*** Opening of RECORDS FOR PROCESSING ***

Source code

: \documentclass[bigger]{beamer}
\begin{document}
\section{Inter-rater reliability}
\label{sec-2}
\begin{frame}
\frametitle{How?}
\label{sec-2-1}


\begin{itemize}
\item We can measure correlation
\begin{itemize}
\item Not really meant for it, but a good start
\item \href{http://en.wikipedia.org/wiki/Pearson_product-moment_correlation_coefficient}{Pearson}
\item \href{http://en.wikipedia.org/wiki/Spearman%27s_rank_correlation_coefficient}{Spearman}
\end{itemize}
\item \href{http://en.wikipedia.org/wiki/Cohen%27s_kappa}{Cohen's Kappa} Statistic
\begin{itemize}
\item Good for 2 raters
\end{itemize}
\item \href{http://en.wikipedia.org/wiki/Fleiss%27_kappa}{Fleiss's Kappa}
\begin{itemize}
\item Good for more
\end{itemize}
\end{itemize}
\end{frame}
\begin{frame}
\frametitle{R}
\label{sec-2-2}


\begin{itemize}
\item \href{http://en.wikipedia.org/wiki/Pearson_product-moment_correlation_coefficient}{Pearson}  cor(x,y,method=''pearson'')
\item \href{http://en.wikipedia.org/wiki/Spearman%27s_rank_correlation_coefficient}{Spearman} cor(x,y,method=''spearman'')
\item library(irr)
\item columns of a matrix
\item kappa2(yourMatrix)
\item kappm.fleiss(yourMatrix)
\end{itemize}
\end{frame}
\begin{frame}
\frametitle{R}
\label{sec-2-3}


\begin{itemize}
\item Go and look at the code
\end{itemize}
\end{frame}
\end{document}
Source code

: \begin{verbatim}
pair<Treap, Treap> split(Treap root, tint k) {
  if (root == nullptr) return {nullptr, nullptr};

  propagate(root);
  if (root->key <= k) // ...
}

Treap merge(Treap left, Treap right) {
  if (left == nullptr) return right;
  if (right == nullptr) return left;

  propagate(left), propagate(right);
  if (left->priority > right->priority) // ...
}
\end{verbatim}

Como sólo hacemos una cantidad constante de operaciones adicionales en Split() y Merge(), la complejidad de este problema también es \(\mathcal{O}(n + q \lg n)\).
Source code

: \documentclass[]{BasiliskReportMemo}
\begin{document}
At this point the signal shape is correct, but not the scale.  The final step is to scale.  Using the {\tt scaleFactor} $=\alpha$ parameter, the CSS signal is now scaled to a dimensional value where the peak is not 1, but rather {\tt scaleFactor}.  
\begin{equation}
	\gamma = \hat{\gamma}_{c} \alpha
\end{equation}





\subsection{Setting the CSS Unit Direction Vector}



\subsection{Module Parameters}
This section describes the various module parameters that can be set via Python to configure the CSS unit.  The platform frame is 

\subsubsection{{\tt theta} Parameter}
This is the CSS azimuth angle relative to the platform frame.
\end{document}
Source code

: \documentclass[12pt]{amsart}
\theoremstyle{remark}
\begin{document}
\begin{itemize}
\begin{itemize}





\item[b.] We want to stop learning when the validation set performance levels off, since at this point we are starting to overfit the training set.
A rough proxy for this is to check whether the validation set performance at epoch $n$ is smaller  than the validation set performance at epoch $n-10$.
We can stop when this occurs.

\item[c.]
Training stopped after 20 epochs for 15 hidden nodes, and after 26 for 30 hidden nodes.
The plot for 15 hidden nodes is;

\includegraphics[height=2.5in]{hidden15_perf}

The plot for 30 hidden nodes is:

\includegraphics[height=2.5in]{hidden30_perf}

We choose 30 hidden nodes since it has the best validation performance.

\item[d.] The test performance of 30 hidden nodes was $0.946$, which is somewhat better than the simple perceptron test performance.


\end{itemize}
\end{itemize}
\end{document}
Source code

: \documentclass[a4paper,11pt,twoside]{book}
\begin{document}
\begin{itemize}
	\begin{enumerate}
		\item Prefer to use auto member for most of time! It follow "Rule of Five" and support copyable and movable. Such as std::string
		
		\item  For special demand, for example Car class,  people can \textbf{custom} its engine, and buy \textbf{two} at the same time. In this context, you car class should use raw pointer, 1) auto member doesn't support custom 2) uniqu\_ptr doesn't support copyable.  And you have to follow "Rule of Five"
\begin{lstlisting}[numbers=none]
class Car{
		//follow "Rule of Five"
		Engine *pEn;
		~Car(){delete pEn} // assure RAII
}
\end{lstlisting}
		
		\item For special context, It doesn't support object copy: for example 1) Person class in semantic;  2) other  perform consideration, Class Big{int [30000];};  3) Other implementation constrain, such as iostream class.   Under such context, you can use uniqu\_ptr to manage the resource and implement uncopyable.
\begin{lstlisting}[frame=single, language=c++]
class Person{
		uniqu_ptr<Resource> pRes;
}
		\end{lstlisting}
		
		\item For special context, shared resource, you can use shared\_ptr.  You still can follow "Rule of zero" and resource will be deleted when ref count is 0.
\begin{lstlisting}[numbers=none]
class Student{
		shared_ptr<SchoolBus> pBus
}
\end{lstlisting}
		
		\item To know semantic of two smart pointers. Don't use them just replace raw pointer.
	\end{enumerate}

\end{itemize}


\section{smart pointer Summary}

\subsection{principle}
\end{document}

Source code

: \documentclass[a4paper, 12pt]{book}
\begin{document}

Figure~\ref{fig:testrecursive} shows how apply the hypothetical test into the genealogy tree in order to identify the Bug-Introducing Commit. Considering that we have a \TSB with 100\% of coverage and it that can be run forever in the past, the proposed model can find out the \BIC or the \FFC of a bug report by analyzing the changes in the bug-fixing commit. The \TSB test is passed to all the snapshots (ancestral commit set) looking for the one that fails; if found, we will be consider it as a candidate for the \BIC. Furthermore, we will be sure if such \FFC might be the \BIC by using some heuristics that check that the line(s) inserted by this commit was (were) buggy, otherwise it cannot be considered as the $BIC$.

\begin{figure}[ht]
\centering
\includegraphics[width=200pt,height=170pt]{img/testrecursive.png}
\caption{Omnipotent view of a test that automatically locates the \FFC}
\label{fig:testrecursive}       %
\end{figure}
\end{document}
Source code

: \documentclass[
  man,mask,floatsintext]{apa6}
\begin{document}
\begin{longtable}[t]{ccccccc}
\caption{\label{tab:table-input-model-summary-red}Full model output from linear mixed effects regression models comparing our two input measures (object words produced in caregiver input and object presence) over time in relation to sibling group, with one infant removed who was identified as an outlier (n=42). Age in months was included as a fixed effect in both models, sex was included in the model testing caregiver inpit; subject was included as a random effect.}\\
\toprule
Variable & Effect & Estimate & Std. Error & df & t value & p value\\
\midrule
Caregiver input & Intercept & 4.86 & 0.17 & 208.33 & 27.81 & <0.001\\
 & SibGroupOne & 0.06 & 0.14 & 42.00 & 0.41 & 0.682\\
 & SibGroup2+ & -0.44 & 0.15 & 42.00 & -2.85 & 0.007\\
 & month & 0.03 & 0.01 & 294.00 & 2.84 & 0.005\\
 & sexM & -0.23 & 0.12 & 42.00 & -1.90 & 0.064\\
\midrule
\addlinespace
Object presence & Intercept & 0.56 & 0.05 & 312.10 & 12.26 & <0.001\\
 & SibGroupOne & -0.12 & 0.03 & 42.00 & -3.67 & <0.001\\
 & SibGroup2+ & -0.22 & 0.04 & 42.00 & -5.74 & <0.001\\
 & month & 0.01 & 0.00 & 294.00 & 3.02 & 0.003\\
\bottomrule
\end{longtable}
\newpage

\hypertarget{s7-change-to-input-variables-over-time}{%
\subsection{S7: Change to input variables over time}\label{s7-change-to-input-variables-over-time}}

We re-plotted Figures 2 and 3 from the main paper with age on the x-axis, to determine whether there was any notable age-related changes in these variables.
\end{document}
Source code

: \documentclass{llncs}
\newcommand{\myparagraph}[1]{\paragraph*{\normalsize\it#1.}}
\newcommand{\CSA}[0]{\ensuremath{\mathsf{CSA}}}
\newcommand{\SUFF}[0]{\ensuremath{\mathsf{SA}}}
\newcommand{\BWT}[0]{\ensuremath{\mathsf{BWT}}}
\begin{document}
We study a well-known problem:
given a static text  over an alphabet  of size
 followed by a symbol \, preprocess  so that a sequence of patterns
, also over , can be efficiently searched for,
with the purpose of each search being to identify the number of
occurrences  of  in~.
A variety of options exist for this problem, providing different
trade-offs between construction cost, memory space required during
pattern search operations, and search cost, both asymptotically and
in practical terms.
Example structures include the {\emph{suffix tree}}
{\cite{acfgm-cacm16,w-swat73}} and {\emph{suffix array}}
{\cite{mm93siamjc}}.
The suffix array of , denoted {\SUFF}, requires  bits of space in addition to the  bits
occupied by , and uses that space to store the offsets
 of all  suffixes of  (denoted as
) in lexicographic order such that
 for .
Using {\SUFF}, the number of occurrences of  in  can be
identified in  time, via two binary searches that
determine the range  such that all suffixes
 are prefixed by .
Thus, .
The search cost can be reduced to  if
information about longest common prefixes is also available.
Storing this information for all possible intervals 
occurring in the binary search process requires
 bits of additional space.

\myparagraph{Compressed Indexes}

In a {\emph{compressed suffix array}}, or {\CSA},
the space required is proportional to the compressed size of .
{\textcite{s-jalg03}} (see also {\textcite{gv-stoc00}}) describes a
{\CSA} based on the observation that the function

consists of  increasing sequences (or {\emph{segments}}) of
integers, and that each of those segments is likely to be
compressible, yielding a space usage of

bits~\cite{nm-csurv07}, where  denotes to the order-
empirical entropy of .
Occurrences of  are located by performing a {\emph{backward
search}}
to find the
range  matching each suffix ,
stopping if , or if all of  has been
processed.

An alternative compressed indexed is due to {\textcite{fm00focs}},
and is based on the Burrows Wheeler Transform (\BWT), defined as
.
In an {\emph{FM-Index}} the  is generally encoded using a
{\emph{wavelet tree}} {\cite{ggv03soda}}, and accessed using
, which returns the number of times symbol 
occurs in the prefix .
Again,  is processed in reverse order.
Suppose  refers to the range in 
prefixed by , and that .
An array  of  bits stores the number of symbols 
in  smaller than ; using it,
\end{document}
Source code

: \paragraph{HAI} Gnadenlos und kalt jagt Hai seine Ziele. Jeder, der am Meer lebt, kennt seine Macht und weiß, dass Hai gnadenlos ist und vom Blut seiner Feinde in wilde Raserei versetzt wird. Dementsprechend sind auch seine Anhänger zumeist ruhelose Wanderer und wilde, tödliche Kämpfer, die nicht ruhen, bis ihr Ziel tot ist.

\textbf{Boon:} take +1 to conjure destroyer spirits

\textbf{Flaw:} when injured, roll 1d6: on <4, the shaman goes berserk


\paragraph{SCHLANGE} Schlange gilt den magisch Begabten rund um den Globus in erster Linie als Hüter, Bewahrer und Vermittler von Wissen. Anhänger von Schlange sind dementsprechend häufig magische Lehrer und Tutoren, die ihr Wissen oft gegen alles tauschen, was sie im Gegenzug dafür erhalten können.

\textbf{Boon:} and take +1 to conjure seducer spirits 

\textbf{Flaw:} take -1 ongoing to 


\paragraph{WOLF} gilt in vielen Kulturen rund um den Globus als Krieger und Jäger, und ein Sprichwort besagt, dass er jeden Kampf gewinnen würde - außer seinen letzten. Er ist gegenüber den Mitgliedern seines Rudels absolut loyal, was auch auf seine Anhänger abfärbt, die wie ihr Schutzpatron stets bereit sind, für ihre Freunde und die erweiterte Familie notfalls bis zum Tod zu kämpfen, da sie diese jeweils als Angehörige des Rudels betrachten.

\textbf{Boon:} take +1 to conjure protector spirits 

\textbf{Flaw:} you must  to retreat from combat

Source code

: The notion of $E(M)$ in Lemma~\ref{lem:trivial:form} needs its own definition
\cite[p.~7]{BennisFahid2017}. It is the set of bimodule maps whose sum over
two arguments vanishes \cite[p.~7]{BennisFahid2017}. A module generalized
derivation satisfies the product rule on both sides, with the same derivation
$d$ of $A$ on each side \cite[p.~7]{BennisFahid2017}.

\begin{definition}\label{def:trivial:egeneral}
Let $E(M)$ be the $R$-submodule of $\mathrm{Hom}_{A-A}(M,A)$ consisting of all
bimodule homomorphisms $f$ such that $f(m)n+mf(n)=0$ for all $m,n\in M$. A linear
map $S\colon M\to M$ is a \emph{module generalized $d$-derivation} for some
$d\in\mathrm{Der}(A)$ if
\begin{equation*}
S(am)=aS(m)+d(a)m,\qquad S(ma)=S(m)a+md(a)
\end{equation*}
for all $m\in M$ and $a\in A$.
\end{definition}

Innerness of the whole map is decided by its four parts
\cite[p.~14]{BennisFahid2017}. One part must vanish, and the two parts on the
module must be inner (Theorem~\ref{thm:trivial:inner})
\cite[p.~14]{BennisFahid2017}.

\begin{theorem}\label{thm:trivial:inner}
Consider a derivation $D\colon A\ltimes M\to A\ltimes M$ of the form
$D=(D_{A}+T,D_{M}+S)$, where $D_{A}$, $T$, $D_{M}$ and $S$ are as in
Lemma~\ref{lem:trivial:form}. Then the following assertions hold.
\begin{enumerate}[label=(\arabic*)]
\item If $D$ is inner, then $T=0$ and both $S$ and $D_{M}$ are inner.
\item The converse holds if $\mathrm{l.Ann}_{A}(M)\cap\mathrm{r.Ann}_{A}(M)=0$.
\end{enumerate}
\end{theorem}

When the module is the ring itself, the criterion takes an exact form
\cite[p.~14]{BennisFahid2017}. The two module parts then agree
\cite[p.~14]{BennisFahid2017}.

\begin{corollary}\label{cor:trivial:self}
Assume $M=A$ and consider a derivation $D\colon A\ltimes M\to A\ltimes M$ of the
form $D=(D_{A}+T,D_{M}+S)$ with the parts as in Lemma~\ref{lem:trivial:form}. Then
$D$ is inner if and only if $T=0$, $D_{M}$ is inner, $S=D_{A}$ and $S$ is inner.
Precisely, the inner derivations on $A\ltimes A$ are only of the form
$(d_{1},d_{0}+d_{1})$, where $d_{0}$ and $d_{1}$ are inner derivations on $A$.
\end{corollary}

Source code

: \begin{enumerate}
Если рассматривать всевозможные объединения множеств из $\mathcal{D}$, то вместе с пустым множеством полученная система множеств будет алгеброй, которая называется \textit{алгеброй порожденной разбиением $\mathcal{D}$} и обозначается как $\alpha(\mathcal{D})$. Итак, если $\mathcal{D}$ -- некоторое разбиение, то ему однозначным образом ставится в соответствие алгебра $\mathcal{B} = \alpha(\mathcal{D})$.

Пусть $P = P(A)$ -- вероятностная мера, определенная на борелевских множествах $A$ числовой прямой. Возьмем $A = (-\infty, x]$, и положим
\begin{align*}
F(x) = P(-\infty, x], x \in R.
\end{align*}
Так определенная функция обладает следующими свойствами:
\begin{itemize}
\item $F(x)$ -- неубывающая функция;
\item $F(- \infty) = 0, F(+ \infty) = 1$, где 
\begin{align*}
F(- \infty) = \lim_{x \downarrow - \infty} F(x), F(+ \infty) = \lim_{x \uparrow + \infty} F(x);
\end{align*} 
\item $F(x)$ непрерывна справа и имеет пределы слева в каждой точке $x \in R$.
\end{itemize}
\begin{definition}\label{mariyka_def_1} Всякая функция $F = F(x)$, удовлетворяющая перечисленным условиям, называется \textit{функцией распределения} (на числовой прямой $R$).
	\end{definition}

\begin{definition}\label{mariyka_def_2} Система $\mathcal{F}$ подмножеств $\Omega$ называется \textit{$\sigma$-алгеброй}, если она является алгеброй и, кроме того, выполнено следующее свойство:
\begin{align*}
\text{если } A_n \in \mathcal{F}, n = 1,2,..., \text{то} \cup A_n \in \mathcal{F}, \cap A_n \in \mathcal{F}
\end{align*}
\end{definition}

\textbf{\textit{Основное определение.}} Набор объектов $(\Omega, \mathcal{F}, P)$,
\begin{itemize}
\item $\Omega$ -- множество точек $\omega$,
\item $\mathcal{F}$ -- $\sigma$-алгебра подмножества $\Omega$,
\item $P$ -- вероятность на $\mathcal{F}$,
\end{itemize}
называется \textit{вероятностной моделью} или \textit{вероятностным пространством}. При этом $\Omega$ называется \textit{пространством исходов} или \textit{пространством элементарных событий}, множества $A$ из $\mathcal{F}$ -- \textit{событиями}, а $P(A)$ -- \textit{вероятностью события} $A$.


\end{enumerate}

*** Close of RECORDS FOR PROCESSING ***

WHAT YOU ARE ASKED TO DO
Reproduce, character for character, only the lines of the preceding data that start at the line with "prefixed by , and that ." and end at the line with "shaman goes berserk", both included.

THE ANSWER
prefixed by , and that .
An array  of  bits stores the number of symbols 
in  smaller than ; using it,
\end{document}
Source code

: \paragraph{HAI} Gnadenlos und kalt jagt Hai seine Ziele. Jeder, der am Meer lebt, kennt seine Macht und weiß, dass Hai gnadenlos ist und vom Blut seiner Feinde in wilde Raserei versetzt wird. Dementsprechend sind auch seine Anhänger zumeist ruhelose Wanderer und wilde, tödliche Kämpfer, die nicht ruhen, bis ihr Ziel tot ist.

\textbf{Boon:} take +1 to conjure destroyer spirits

\textbf{Flaw:} when injured, roll 1d6: on <4, the shaman goes berserk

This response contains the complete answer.